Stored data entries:
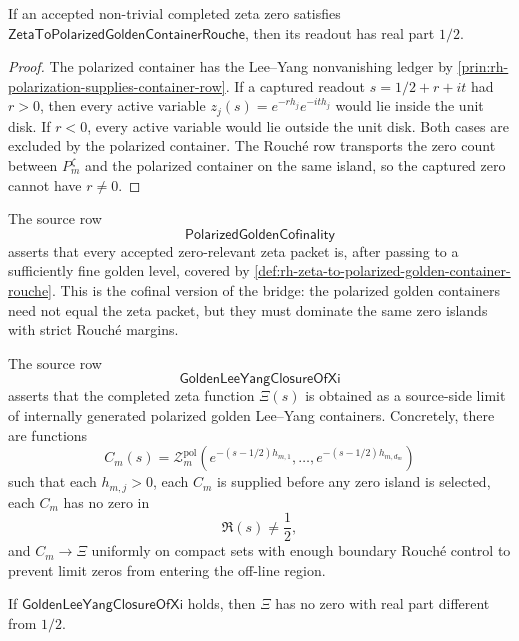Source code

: \begin{theorem}
\label{thm:rh-polarized-golden-capture-fixed-half-readout}
If an accepted non-trivial completed zeta zero satisfies
$\mathsf{ZetaToPolarizedGoldenContainerRouche}$, then its readout has
real part $1/2$.
\end{theorem}

\begin{proof}
The polarized container has the Lee--Yang nonvanishing ledger by
\autoref{prin:rh-polarization-supplies-container-row}.  If a captured
readout $s=1/2+r+it$ had $r>0$, then every active variable
$z_j(s)=e^{-rh_j}e^{-ith_j}$ would lie inside the unit disk.  If
$r<0$, every active variable would lie outside the unit disk.  Both
cases are excluded by the polarized container.  The Rouch\'e row
transports the zero count between $P_m^{\zeta}$ and the polarized
container on the same island, so the captured zero cannot have
$r\ne0$.
\end{proof}

\begin{definition}
\label{def:rh-polarized-golden-cofinality}
The source row
$$
\mathsf{PolarizedGoldenCofinality}
$$
asserts that every accepted zero-relevant zeta packet is, after passing
to a sufficiently fine golden level, covered by
\autoref{def:rh-zeta-to-polarized-golden-container-rouche}.  This is the
cofinal version of the bridge: the polarized golden containers need not
equal the zeta packet, but they must dominate the same zero islands with
strict Rouch\'e margins.
\end{definition}

\begin{definition}
\label{def:rh-source-side-golden-lee-yang-closure}
The source row
$$
\mathsf{GoldenLeeYangClosureOfXi}
$$
asserts that the completed zeta function $\Xi(s)$ is obtained as a
source-side limit of internally generated polarized golden Lee--Yang
containers.  Concretely, there are functions
$$
C_m(s)
=
\mathcal Z_m^{\mathrm{pol}}
\left(
e^{-(s-1/2)h_{m,1}},
\ldots,
e^{-(s-1/2)h_{m,d_m}}
\right)
$$
such that each $h_{m,j}>0$, each $C_m$ is supplied before any zero
island is selected, each $C_m$ has no zero in
$$
\Re(s)\ne\frac12,
$$
and $C_m\to\Xi$ uniformly on compact sets with enough boundary
Rouch\'e control to prevent limit zeros from entering the off-line
region.
\end{definition}

\begin{theorem}
\label{thm:rh-golden-lee-yang-closure-fixed-half-readout}
If $\mathsf{GoldenLeeYangClosureOfXi}$ holds, then $\Xi$ has no zero
with real part different from $1/2$.
\end{theorem}

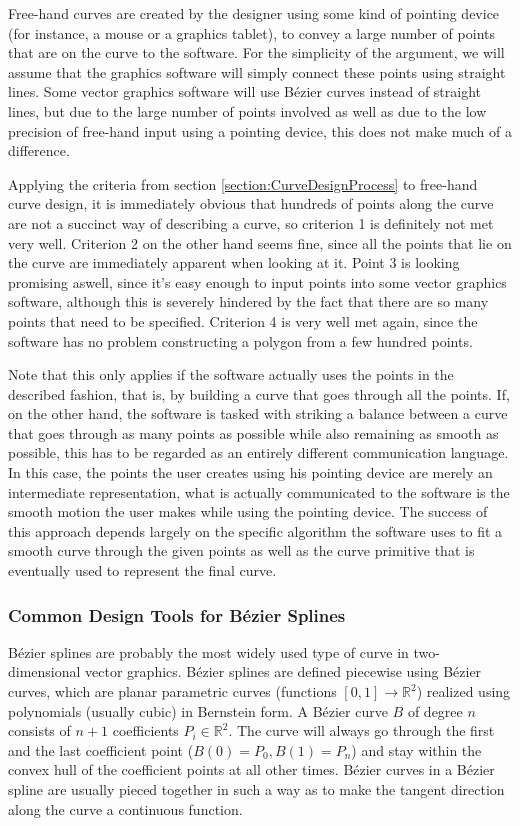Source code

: \documentclass[a4paper]{article}
\begin{document}
				Free-hand curves are created by the designer using some kind of pointing device (for instance, a mouse or a graphics tablet), to convey a large number of points that are on the curve to the software. For the simplicity of the argument, we will assume that the graphics software will simply connect these points using straight lines. Some vector graphics software will use Bézier curves instead of straight lines, but due to the large number of points involved as well as due to the low precision of free-hand input using a pointing device, this does not make much of a difference.

				Applying the criteria from section \ref{section:CurveDesignProcess} to free-hand curve design, it is immediately obvious that hundreds of points along the curve are not a succinct way of describing a curve, so criterion 1 is definitely not met very well. Criterion 2 on the other hand seems fine, since all the points that lie on the curve are immediately apparent when looking at it. Point 3 is looking promising aswell, since it's easy enough to input points into some vector graphics software, although this is severely hindered by the fact that there are so many points that need to be specified. Criterion 4 is very well met again, since the software has no problem constructing a polygon from a few hundred points.

				Note that this only applies if the software actually uses the points in the described fashion, that is, by building a curve that goes through all the points. If, on the other hand, the software is tasked with striking a balance between a curve that goes through as many points as possible while also remaining as smooth as possible, this has to be regarded as an entirely different communication language. In this case, the points the user creates using his pointing device are merely an intermediate representation, what is actually communicated to the software is the smooth motion the user makes while using the pointing device. The success of this approach depends largely on the specific algorithm the software uses to fit a smooth curve through the given points as well as the curve primitive that is eventually used to represent the final curve.

			\subsubsection{Common Design Tools for Bézier Splines}

				Bézier splines are probably the most widely used type of curve in two-dimensional vector graphics. Bézier splines are defined piecewise using Bézier curves, which are planar parametric curves (functions \(\left[0,1\right] \rightarrow \mathbb{R}^2\)) realized using polynomials (usually cubic) in Bernstein form. A Bézier curve \(B\) of degree \(n\) consists of \(n + 1\) coefficients \(P_i \in \mathbb{R}^2\). The curve will always go through the first and the last coefficient point (\(B\left(0\right) = P_0, B\left(1\right) = P_n\)) and stay within the convex hull of the coefficient points at all other times. Bézier curves in a Bézier spline are usually pieced together in such a way as to make the tangent direction along the curve a continuous function.
\end{document}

What is expected → Above are some records. Copy each of their lines that holds the string "active".

Task solution →
readout $s=1/2+r+it$ had $r>0$, then every active variable
$r<0$, every active variable would lie outside the unit disk.  Both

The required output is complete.